Le livre-enquête « Les Charognards, pompes funèbres : enquête sur le business de la mort » de Brianne Huguerre-Cousin et Matthieu Slisse (Éditions du Seuil) a suscité une vive réaction en mettant en lumière certaines dérives d’un marché funéraire dominé par la recherche de rentabilité. Les professionnels se défendent.
Le cœur de l’enquête : la tension entre éthique et profit
L’ouvrage repose sur un constat central qui n’a rien de nouveau et que les professionnels connaissent bien : la dualité inhérente au métier. D’une part, les pompes funèbres incarnent une mission d’accompagnement essentielle des familles en deuil. D’autre part, elles opèrent au sein d’un marché évalué à 3 milliards d’euros par an, où la concurrence et les impératifs financiers sont réels, notamment pour les grands groupes.
L’enquête dénonce un « système de marchandisation » qui s’installerait lorsque la logique de profit prend le pas sur l’éthique du soin et du respect, ciblant notamment la pression sur le personnel et l’opacité des tarifs.
Les réactions des géants du secteur : OGF et Funecap
Les deux principaux groupes cités dans l’enquête, OGF et Funecap ont tenu à répondre aux éléments soulevés par les journalistes auprès du Point. Leurs réactions offrent une perspective importante sur la manière dont les opérateurs majeurs perçoivent ces accusations.
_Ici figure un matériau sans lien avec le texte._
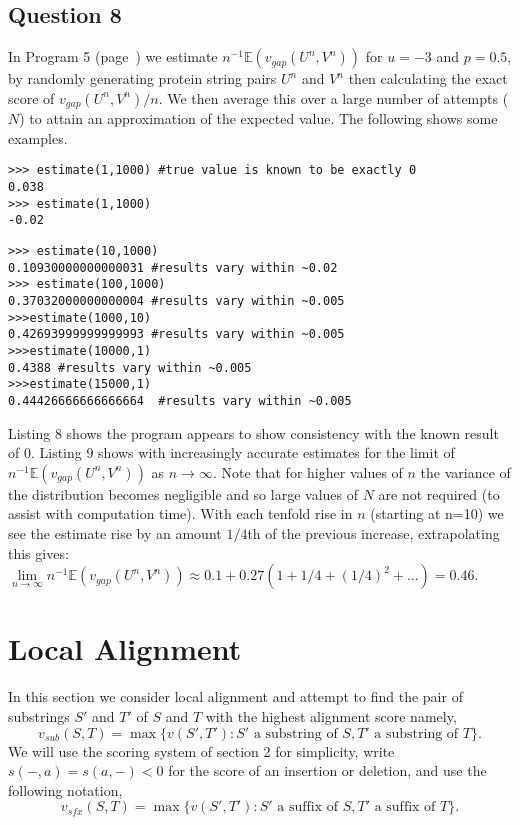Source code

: \documentclass{article}
\begin{document}
\vspace{-0.5cm}
\subsection{Question 8}
\vspace{-0.3cm}
In Program 5 (page~\pageref{subsec:Program 5}) we estimate $n^{-1}\mathbb{E}(v_{gap}(U^n,V^n))$ for $u=-3$ and $p=0.5$, by randomly generating protein string pairs $U^n$ and $V^n$ then calculating the exact score of $v_{gap}(U^n,V^n)/n$. We then average this over a large number of attempts ($N$) to attain an approximation of the expected value. The following shows some examples.

\begin{lstlisting}
>>> estimate(1,1000) #true value is known to be exactly 0
0.038
>>> estimate(1,1000)
-0.02 
\end{lstlisting}

\begin{lstlisting}
>>> estimate(10,1000)
0.10930000000000031 #results vary within ~0.02
>>> estimate(100,1000)
0.37032000000000004 #results vary within ~0.005
>>>estimate(1000,10)
0.42693999999999993 #results vary within ~0.005
>>>estimate(10000,1) 
0.4388 #results vary within ~0.005
>>>estimate(15000,1)
0.44426666666666664  #results vary within ~0.005
\end{lstlisting}

Listing 8 shows the program appears to show consistency with the known result of 0. Listing 9 shows with increasingly accurate estimates for the limit of $n^{-1}\mathbb{E}(v_{gap}(U^n,V^n))$ as $n \to \infty$. Note that for higher values of $n$ the variance of the distribution becomes negligible and so large values of $N$ are not required (to assist with computation time). With each tenfold rise in $n$ (starting at n=10) we see the estimate rise by an amount $1/4$th of the previous increase, extrapolating this gives: $\underset{n\to \infty}{\lim} n^{-1}\mathbb{E}(v_{gap}(U^n,V^n)) \approx 0.1+0.27(1+1/4+(1/4)^2+...)=0.46$.
\vspace{-0.5cm}
\section{Local Alignment}
\vspace{-0.3cm}
In this section we consider local alignment and attempt to find the pair of substrings $S'$ and $T'$ of $S$ and $T$ with the highest alignment score namely,
\begin{equation*}
v_{sub}(S,T) = \max \{ v(S',T'):S' \text{ a substring of } S, T' \text{ a substring of } T \}.
\end{equation*} 
We will use the scoring system of section 2 for simplicity, write $s(-,a)=s(a,-)<0$ for the score of an insertion or deletion, and use the following notation,
\begin{equation*}
v_{sfx}(S,T)=\max \{ v(S',T'):S' \text{ a suffix of } S, T' \text{ a suffix of } T \}.
\end{equation*}
\vspace{-1cm}
\end{document}
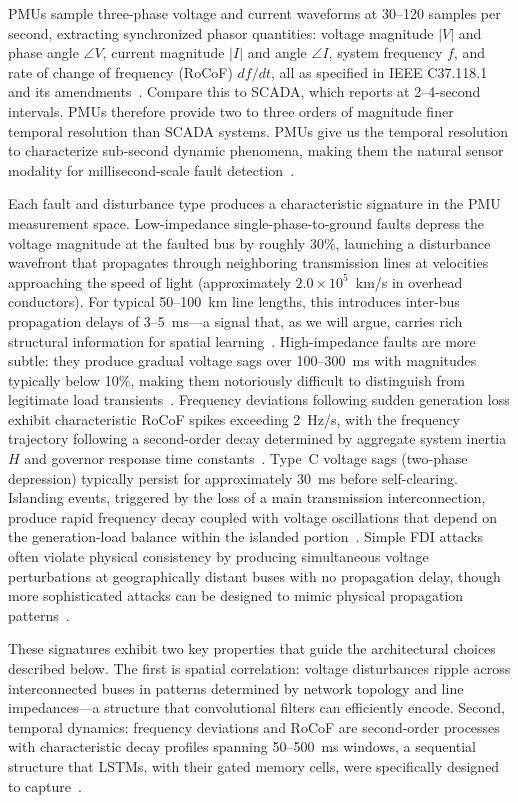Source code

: \documentclass[journal]{IEEEtran}
\begin{document}
PMUs sample three-phase voltage and current waveforms at 30--120 samples per second, extracting synchronized phasor quantities: voltage magnitude $|V|$ and phase angle $\angle V$, current magnitude $|I|$ and angle $\angle I$, system frequency $f$, and rate of change of frequency (RoCoF) $df/dt$, all as specified in IEEE C37.118.1 and its amendments~\cite{ref4}. Compare this to SCADA, which reports at 2--4-second intervals. PMUs therefore provide two to three orders of magnitude finer temporal resolution than SCADA systems. PMUs give us the temporal resolution to characterize sub-second dynamic phenomena, making them the natural sensor modality for millisecond-scale fault detection~\cite{ref16}.

Each fault and disturbance type produces a characteristic signature in the PMU measurement space. Low-impedance single-phase-to-ground faults depress the voltage magnitude at the faulted bus by roughly 30\%, launching a disturbance wavefront that propagates through neighboring transmission lines at velocities approaching the speed of light (approximately $2.0\!\times\!10^5$~km/s in overhead conductors). For typical 50--100~km line lengths, this introduces inter-bus propagation delays of 3--5~ms---a signal that, as we will argue, carries rich structural information for spatial learning~\cite{ref17}. High-impedance faults are more subtle: they produce gradual voltage sags over 100--300~ms with magnitudes typically below 10\%, making them notoriously difficult to distinguish from legitimate load transients~\cite{ref18}. Frequency deviations following sudden generation loss exhibit characteristic RoCoF spikes exceeding 2~Hz/s, with the frequency trajectory following a second-order decay determined by aggregate system inertia $H$ and governor response time constants~\cite{ref19}. Type~C voltage sags (two-phase depression) typically persist for approximately 30~ms before self-clearing. Islanding events, triggered by the loss of a main transmission interconnection, produce rapid frequency decay coupled with voltage oscillations that depend on the generation-load balance within the islanded portion~\cite{ref20}. Simple FDI attacks often violate physical consistency by producing simultaneous voltage perturbations at geographically distant buses with no propagation delay, though more sophisticated attacks can be designed to mimic physical propagation patterns~\cite{ref13}.

These signatures exhibit two key properties that guide the architectural choices described below. The first is spatial correlation: voltage disturbances ripple across interconnected buses in patterns determined by network topology and line impedances---a structure that convolutional filters can efficiently encode. Second, temporal dynamics: frequency deviations and RoCoF are second-order processes with characteristic decay profiles spanning 50--500~ms windows, a sequential structure that LSTMs, with their gated memory cells, were specifically designed to capture~\cite{ref10,ref21}.
\end{document}
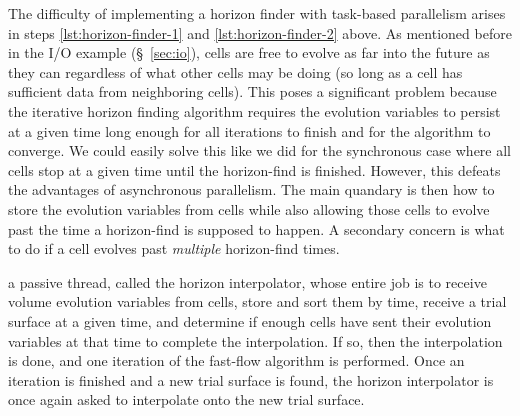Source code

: \begin{bibunit}[unsrtnat]
The difficulty of implementing a horizon finder with task-based parallelism
arises in steps \ref{lst:horizon-finder-1} and \ref{lst:horizon-finder-2} above.
As mentioned before in the I/O example (\S~\ref{sec:io}), cells are free to
evolve as far into the future as they can regardless of what other cells may be
doing (so long as a cell has sufficient data from neighboring cells). This
poses a significant problem because the iterative horizon finding algorithm
requires the evolution variables to persist at a given time long
enough for all iterations to finish and for the algorithm to converge. We could
easily solve this like we did for the synchronous case where all cells stop at a
given time until the horizon-find is finished. However, this defeats
the advantages of asynchronous parallelism. The main quandary is then how to
store the evolution variables from cells while also allowing those cells to
evolve past the time a horizon-find is supposed to happen. A secondary concern
is what to do if a cell evolves past \textit{multiple} horizon-find times.

 a passive
thread, called the horizon interpolator, whose entire job is to receive volume
evolution variables from cells, store and sort them by time, receive a trial
surface at a given time, and determine if enough cells have sent their evolution
variables at that time to complete the interpolation. If so, then the
interpolation is done, and one iteration of the fast-flow algorithm is
performed. Once an iteration is finished and a new trial surface is found, the
horizon interpolator is once again asked to interpolate onto the new trial
surface.


\end{bibunit}
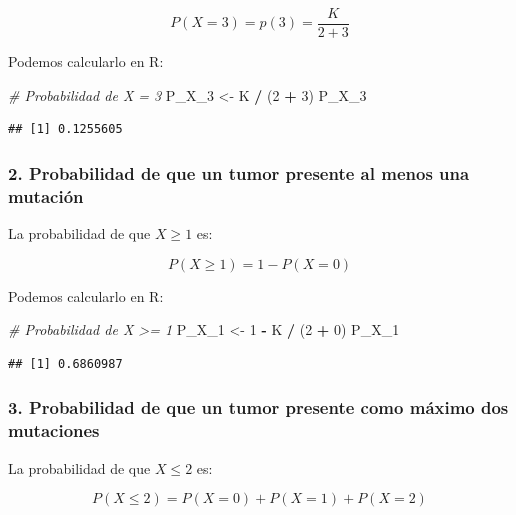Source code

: \documentclass[
]{article}
\newenvironment{Shaded}{\begin{snugshade}}{\end{snugshade}}
\newcommand{\CommentTok}[1]{\textcolor[rgb]{0.56,0.35,0.01}{\textit{#1}}}
\newcommand{\DecValTok}[1]{\textcolor[rgb]{0.00,0.00,0.81}{#1}}
\newcommand{\NormalTok}[1]{#1}
\newcommand{\OtherTok}[1]{\textcolor[rgb]{0.56,0.35,0.01}{#1}}
\newcommand{\SpecialCharTok}[1]{\textcolor[rgb]{0.81,0.36,0.00}{\textbf{#1}}}
\begin{document}
\[
P(X = 3) = p(3) = \frac{K}{2+3}
\]

Podemos calcularlo en R:

\begin{Shaded}
\begin{Highlighting}[]
\CommentTok{\# Probabilidad de X = 3}
\NormalTok{P\_X\_3 }\OtherTok{\textless{}{-}}\NormalTok{ K }\SpecialCharTok{/}\NormalTok{ (}\DecValTok{2} \SpecialCharTok{+} \DecValTok{3}\NormalTok{)}
\NormalTok{P\_X\_3}
\end{Highlighting}
\end{Shaded}

\begin{verbatim}
## [1] 0.1255605
\end{verbatim}

\subsubsection{2. Probabilidad de que un tumor presente al menos una mutación}\label{probabilidad-de-que-un-tumor-presente-al-menos-una-mutaciuxf3n}

La probabilidad de que \(X \geq 1\) es:

\[
P(X \geq 1) = 1 - P(X = 0)
\]

Podemos calcularlo en R:

\begin{Shaded}
\begin{Highlighting}[]
\CommentTok{\# Probabilidad de X \textgreater{}= 1}
\NormalTok{P\_X\_1 }\OtherTok{\textless{}{-}} \DecValTok{1} \SpecialCharTok{{-}}\NormalTok{ K }\SpecialCharTok{/}\NormalTok{ (}\DecValTok{2} \SpecialCharTok{+} \DecValTok{0}\NormalTok{)}
\NormalTok{P\_X\_1}
\end{Highlighting}
\end{Shaded}

\begin{verbatim}
## [1] 0.6860987
\end{verbatim}

\subsubsection{3. Probabilidad de que un tumor presente como máximo dos mutaciones}\label{probabilidad-de-que-un-tumor-presente-como-muxe1ximo-dos-mutaciones}

La probabilidad de que \(X \leq 2\) es:

\[
P(X \leq 2) = P(X = 0) + P(X = 1) + P(X = 2)
\]
\end{document}
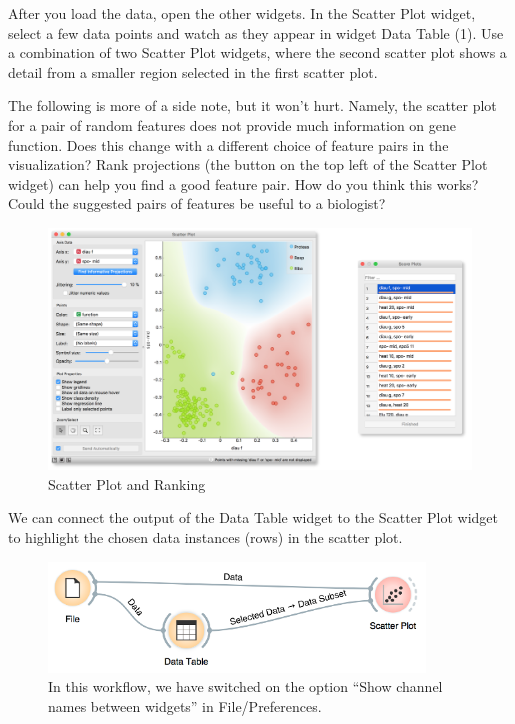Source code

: After you load the data, open the other widgets. In the Scatter Plot widget, select a few data points and watch as they appear in widget Data Table (1). Use a combination of two Scatter Plot widgets, where the second scatter plot shows a detail from a smaller region selected in the first scatter plot.

The following is more of a side note, but it won’t hurt. Namely, the scatter plot for a pair of random features does not provide much information on gene function. Does this change with a different choice of feature pairs in the visualization? Rank projections (the button on the top left of the Scatter Plot widget) can help you find a good feature pair. How do you think this works? Could the suggested pairs of features be useful to a biologist?

\begin{figure}[h]
  \centering
  \includegraphics[width=\linewidth]{workflow-fig4b.png}
  \caption{Scatter Plot and Ranking}
  \label{fig:workflow-fig4}
\end{figure}


We can connect the output of the Data Table widget to the Scatter Plot widget to highlight the chosen data instances (rows) in the scatter plot.

\begin{figure}
  \includegraphics[width=100mm]{workflow-fig5.png}
  \caption{In this workflow, we have switched on the option “Show channel names between widgets” in File/Preferences.}
  \label{fig:workflow-fig5}
\end{figure}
OGF : reconnaissance des fautes isolées, mais rejet de la caricature
Le groupe OGF a déclaré par écrit que « les premiers extraits [du livre] rendus publics décrivent des situations effectivement inacceptables », reconnaissant que celles-ci « vont à l’encontre des règles et pratiques les plus élémentaires dans un métier particulièrement encadré ».
Toutefois, OGF insiste sur la nature exceptionnelle de ces incidents : « Ces très rares situations, relevant d’erreurs isolées et déjà connues, ne reflètent absolument pas le travail des 26 000 salariés du secteur qui accompagnent toute l’année les familles… » Le groupe regrette un « regard aussi caricatural et trompeur sur la réalité du secteur et de ses opérateurs », soulignant que « plus de 9 Français sur 10 se disent satisfaits de l’accompagnement ».
Funecap : absence de dysfonctionnement systémique et gestion des erreurs
De son côté, Funecap a affirmé qu’« Aucun dysfonctionnement systémique dans le secteur ou notre entreprise n’existe ni n’a été relevé par les auteurs. »
Le groupe minimise l’ampleur des cas rapportés en précisant que « les quelques situations évoquées (sur sept ans et sur 700 000 inhumations et crémations durant cette période) […] avaient été traitées avec diligence, transparence et respect ». Funecap a également exprimé ses profonds regrets pour les erreurs avérées et a indiqué avoir présenté ses excuses aux familles concernées. Funecap conclut en défendant l’engagement quotidien de ses 3 500 collaborateurs, estimant que « le titre même de ce livre démontre une profonde incompréhension de la réalité de cette profession. »
Entre Vigilance et Reconnaissance
Pour les professionnels, la confrontation de l’enquête aux réactions des opérateurs met en lumière deux impératifs :
- L’Impératif de Vigilance : Même si les situations inacceptables sont qualifiées de « rares » ou « isolées » par les opérateurs, leur existence même justifie la nécessité d’une transparence absolue et d’une régulation accrue. La profession doit soutenir les initiatives visant à renforcer les contrôles et les sanctions contre les abus.
- L’Impératif de Reconnaissance : Le livre est une invitation à valoriser les efforts des milliers de salariés qui exercent leur métier avec exigence, dignité et humanité. Les entreprises qui placent l’éthique au centre de leur modèle d’affaires doivent se différencier en prouvant la qualité de leur accompagnement et la clarté de leurs coûts, pour contrer l’image négative des « Charognards » et consolider la crédibilité de l’ensemble du secteur funéraire.
En définitive, Les Charognards est moins une attaque contre les professionnels dévoués qu’un miroir critique sur les conséquences de la concentration et de la financiarisation. Il appartient au secteur d’utiliser cette critique comme un levier pour renforcer son éthique et garantir que l’accompagnement du deuil reste une priorité, au-delà de la seule rentabilité.